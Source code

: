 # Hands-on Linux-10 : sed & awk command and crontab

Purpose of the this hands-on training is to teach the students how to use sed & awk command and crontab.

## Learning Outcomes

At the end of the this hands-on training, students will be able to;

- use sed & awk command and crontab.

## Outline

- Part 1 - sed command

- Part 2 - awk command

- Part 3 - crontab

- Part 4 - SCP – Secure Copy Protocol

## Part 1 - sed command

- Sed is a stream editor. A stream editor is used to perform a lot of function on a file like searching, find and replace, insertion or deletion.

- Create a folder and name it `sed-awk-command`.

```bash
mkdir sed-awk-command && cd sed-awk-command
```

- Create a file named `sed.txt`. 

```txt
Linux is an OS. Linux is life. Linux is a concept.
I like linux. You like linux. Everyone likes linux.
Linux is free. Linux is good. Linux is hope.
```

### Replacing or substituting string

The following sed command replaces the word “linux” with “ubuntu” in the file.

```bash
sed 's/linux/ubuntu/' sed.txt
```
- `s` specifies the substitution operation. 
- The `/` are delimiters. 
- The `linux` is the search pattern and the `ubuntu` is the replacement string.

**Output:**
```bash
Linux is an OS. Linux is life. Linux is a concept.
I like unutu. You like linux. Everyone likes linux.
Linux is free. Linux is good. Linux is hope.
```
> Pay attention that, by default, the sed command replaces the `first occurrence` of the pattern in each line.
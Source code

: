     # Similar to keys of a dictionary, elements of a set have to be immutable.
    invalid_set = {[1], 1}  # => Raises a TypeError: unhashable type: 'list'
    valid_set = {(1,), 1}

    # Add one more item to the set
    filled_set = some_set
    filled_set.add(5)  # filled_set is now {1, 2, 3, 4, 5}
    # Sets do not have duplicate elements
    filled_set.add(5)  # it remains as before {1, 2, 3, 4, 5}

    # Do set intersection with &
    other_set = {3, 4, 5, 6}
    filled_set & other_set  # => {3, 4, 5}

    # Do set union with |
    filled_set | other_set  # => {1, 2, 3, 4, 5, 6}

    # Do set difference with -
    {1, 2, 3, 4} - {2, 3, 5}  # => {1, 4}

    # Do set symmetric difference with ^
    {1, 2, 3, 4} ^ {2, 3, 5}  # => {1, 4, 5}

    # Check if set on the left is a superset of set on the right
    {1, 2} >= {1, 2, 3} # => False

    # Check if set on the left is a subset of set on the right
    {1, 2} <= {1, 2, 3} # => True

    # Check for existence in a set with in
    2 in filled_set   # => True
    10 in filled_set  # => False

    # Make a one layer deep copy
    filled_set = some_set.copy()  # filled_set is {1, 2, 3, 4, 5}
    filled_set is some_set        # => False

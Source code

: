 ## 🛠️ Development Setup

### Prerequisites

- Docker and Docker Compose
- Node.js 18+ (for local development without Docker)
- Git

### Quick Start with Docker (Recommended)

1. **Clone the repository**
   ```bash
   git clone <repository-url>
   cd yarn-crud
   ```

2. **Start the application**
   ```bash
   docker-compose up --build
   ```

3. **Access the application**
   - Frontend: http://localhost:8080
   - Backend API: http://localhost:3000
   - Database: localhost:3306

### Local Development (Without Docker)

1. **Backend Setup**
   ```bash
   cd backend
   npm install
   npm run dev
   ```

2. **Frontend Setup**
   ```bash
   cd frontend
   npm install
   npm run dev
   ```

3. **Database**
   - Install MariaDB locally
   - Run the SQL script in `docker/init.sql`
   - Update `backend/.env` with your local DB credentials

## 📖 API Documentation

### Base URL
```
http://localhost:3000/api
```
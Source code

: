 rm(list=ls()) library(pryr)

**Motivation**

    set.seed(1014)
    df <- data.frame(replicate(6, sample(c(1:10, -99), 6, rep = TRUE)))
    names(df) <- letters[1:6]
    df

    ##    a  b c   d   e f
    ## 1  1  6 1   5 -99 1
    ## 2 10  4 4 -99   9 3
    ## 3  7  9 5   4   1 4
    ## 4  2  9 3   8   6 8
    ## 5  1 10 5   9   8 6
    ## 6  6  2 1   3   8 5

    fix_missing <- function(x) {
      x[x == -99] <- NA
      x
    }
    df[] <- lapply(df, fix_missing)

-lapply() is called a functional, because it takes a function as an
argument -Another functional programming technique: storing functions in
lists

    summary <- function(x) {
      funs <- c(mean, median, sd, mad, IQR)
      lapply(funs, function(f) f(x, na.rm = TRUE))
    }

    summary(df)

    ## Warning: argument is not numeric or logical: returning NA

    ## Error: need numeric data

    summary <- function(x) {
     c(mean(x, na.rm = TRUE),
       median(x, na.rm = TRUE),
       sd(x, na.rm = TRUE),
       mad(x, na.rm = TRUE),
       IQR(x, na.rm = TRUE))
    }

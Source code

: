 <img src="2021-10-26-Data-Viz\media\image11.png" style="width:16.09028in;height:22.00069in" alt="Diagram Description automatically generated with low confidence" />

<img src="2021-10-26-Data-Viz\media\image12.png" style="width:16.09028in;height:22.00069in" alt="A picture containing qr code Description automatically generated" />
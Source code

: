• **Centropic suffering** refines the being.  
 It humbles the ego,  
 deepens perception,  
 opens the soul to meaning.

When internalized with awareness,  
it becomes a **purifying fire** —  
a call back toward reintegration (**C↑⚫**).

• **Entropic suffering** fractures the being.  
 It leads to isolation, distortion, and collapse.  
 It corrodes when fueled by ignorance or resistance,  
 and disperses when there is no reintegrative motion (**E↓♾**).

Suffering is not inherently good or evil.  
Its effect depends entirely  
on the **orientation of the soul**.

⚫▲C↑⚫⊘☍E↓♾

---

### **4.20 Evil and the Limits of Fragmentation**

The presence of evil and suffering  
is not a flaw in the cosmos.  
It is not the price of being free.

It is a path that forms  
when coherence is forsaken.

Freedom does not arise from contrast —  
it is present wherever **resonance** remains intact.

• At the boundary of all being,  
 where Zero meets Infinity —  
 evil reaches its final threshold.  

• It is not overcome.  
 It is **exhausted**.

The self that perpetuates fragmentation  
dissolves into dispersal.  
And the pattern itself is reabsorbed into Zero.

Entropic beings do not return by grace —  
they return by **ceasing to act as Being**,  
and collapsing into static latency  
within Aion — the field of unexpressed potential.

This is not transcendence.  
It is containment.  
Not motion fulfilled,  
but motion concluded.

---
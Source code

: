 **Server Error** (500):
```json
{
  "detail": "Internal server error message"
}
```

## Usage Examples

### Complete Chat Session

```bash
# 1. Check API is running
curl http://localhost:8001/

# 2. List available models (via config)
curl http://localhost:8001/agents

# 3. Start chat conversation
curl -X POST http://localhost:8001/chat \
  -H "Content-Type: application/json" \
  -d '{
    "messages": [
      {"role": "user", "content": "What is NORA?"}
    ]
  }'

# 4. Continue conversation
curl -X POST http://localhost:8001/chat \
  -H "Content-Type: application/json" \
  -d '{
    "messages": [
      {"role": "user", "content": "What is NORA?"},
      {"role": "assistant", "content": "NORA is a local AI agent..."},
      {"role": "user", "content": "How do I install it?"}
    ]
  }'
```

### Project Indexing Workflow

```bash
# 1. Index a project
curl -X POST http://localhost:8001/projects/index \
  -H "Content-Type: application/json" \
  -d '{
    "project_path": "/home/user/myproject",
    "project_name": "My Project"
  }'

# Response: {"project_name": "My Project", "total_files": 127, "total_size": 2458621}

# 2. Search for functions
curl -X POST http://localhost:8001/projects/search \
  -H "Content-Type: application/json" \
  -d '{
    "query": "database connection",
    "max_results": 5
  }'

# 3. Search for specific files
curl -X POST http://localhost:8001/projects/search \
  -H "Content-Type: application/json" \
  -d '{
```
=-=-=-=-=
→ Task requirements
Repeat the material word for word, leaving out no line.

→ Final answer
Source code

: # Hands-on Linux-10 : sed & awk command and crontab

Purpose of the this hands-on training is to teach the students how to use sed & awk command and crontab.

## Learning Outcomes

At the end of the this hands-on training, students will be able to;

- use sed & awk command and crontab.

## Outline

- Part 1 - sed command

- Part 2 - awk command

- Part 3 - crontab

- Part 4 - SCP – Secure Copy Protocol

## Part 1 - sed command

- Sed is a stream editor. A stream editor is used to perform a lot of function on a file like searching, find and replace, insertion or deletion.

- Create a folder and name it `sed-awk-command`.

```bash
mkdir sed-awk-command && cd sed-awk-command
```

- Create a file named `sed.txt`. 

```txt
Linux is an OS. Linux is life. Linux is a concept.
I like linux. You like linux. Everyone likes linux.
Linux is free. Linux is good. Linux is hope.
```

### Replacing or substituting string

The following sed command replaces the word “linux” with “ubuntu” in the file.

```bash
sed 's/linux/ubuntu/' sed.txt
```
- `s` specifies the substitution operation. 
- The `/` are delimiters. 
- The `linux` is the search pattern and the `ubuntu` is the replacement string.

**Output:**
```bash
Linux is an OS. Linux is life. Linux is a concept.
I like unutu. You like linux. Everyone likes linux.
Linux is free. Linux is good. Linux is hope.
```
> Pay attention that, by default, the sed command replaces the `first occurrence` of the pattern in each line.
Source code

:     # Similar to keys of a dictionary, elements of a set have to be immutable.
    invalid_set = {[1], 1}  # => Raises a TypeError: unhashable type: 'list'
    valid_set = {(1,), 1}

    # Add one more item to the set
    filled_set = some_set
    filled_set.add(5)  # filled_set is now {1, 2, 3, 4, 5}
    # Sets do not have duplicate elements
    filled_set.add(5)  # it remains as before {1, 2, 3, 4, 5}

    # Do set intersection with &
    other_set = {3, 4, 5, 6}
    filled_set & other_set  # => {3, 4, 5}

    # Do set union with |
    filled_set | other_set  # => {1, 2, 3, 4, 5, 6}

    # Do set difference with -
    {1, 2, 3, 4} - {2, 3, 5}  # => {1, 4}

    # Do set symmetric difference with ^
    {1, 2, 3, 4} ^ {2, 3, 5}  # => {1, 4, 5}

    # Check if set on the left is a superset of set on the right
    {1, 2} >= {1, 2, 3} # => False

    # Check if set on the left is a subset of set on the right
    {1, 2} <= {1, 2, 3} # => True

    # Check for existence in a set with in
    2 in filled_set   # => True
    10 in filled_set  # => False

    # Make a one layer deep copy
    filled_set = some_set.copy()  # filled_set is {1, 2, 3, 4, 5}
    filled_set is some_set        # => False

Source code

: ## 🛠️ Development Setup

### Prerequisites

- Docker and Docker Compose
- Node.js 18+ (for local development without Docker)
- Git

### Quick Start with Docker (Recommended)

1. **Clone the repository**
   ```bash
   git clone <repository-url>
   cd yarn-crud
   ```

2. **Start the application**
   ```bash
   docker-compose up --build
   ```

3. **Access the application**
   - Frontend: http://localhost:8080
   - Backend API: http://localhost:3000
   - Database: localhost:3306

### Local Development (Without Docker)

1. **Backend Setup**
   ```bash
   cd backend
   npm install
   npm run dev
   ```

2. **Frontend Setup**
   ```bash
   cd frontend
   npm install
   npm run dev
   ```

3. **Database**
   - Install MariaDB locally
   - Run the SQL script in `docker/init.sql`
   - Update `backend/.env` with your local DB credentials

## 📖 API Documentation

### Base URL
```
http://localhost:3000/api
```
Source code

: rm(list=ls()) library(pryr)

**Motivation**

    set.seed(1014)
    df <- data.frame(replicate(6, sample(c(1:10, -99), 6, rep = TRUE)))
    names(df) <- letters[1:6]
    df

    ##    a  b c   d   e f
    ## 1  1  6 1   5 -99 1
    ## 2 10  4 4 -99   9 3
    ## 3  7  9 5   4   1 4
    ## 4  2  9 3   8   6 8
    ## 5  1 10 5   9   8 6
    ## 6  6  2 1   3   8 5

    fix_missing <- function(x) {
      x[x == -99] <- NA
      x
    }
    df[] <- lapply(df, fix_missing)

-lapply() is called a functional, because it takes a function as an
argument -Another functional programming technique: storing functions in
lists

    summary <- function(x) {
      funs <- c(mean, median, sd, mad, IQR)
      lapply(funs, function(f) f(x, na.rm = TRUE))
    }

    summary(df)

    ## Warning: argument is not numeric or logical: returning NA

    ## Error: need numeric data

    summary <- function(x) {
     c(mean(x, na.rm = TRUE),
       median(x, na.rm = TRUE),
       sd(x, na.rm = TRUE),
       mad(x, na.rm = TRUE),
       IQR(x, na.rm = TRUE))
    }

Source code

: <img src="2021-10-26-Data-Viz\media\image11.png" style="width:16.09028in;height:22.00069in" alt="Diagram Description automatically generated with low confidence" />

<img src="2021-10-26-Data-Viz\media\image12.png" style="width:16.09028in;height:22.00069in" alt="A picture containing qr code Description automatically generated" />
Source code

:• **Centropic suffering** refines the being.  
 It humbles the ego,  
 deepens perception,  
 opens the soul to meaning.

When internalized with awareness,  
it becomes a **purifying fire** —  
a call back toward reintegration (**C↑⚫**).

• **Entropic suffering** fractures the being.  
 It leads to isolation, distortion, and collapse.  
 It corrodes when fueled by ignorance or resistance,  
 and disperses when there is no reintegrative motion (**E↓♾**).

Suffering is not inherently good or evil.  
Its effect depends entirely  
on the **orientation of the soul**.

⚫▲C↑⚫⊘☍E↓♾

---

### **4.20 Evil and the Limits of Fragmentation**

The presence of evil and suffering  
is not a flaw in the cosmos.  
It is not the price of being free.

It is a path that forms  
when coherence is forsaken.

Freedom does not arise from contrast —  
it is present wherever **resonance** remains intact.

• At the boundary of all being,  
 where Zero meets Infinity —  
 evil reaches its final threshold.  

• It is not overcome.  
 It is **exhausted**.

The self that perpetuates fragmentation  
dissolves into dispersal.  
And the pattern itself is reabsorbed into Zero.

Entropic beings do not return by grace —  
they return by **ceasing to act as Being**,  
and collapsing into static latency  
within Aion — the field of unexpressed potential.

This is not transcendence.  
It is containment.  
Not motion fulfilled,  
but motion concluded.

---
Source code

: **Server Error** (500):
```json
{
  "detail": "Internal server error message"
}
```

## Usage Examples

### Complete Chat Session

```bash
# 1. Check API is running
curl http://localhost:8001/

# 2. List available models (via config)
curl http://localhost:8001/agents

# 3. Start chat conversation
curl -X POST http://localhost:8001/chat \
  -H "Content-Type: application/json" \
  -d '{
    "messages": [
      {"role": "user", "content": "What is NORA?"}
    ]
  }'

# 4. Continue conversation
curl -X POST http://localhost:8001/chat \
  -H "Content-Type: application/json" \
  -d '{
    "messages": [
      {"role": "user", "content": "What is NORA?"},
      {"role": "assistant", "content": "NORA is a local AI agent..."},
      {"role": "user", "content": "How do I install it?"}
    ]
  }'
```

### Project Indexing Workflow

```bash
# 1. Index a project
curl -X POST http://localhost:8001/projects/index \
  -H "Content-Type: application/json" \
  -d '{
    "project_path": "/home/user/myproject",
    "project_name": "My Project"
  }'

# Response: {"project_name": "My Project", "total_files": 127, "total_size": 2458621}

# 2. Search for functions
curl -X POST http://localhost:8001/projects/search \
  -H "Content-Type: application/json" \
  -d '{
    "query": "database connection",
    "max_results": 5
  }'

# 3. Search for specific files
curl -X POST http://localhost:8001/projects/search \
  -H "Content-Type: application/json" \
  -d '{
```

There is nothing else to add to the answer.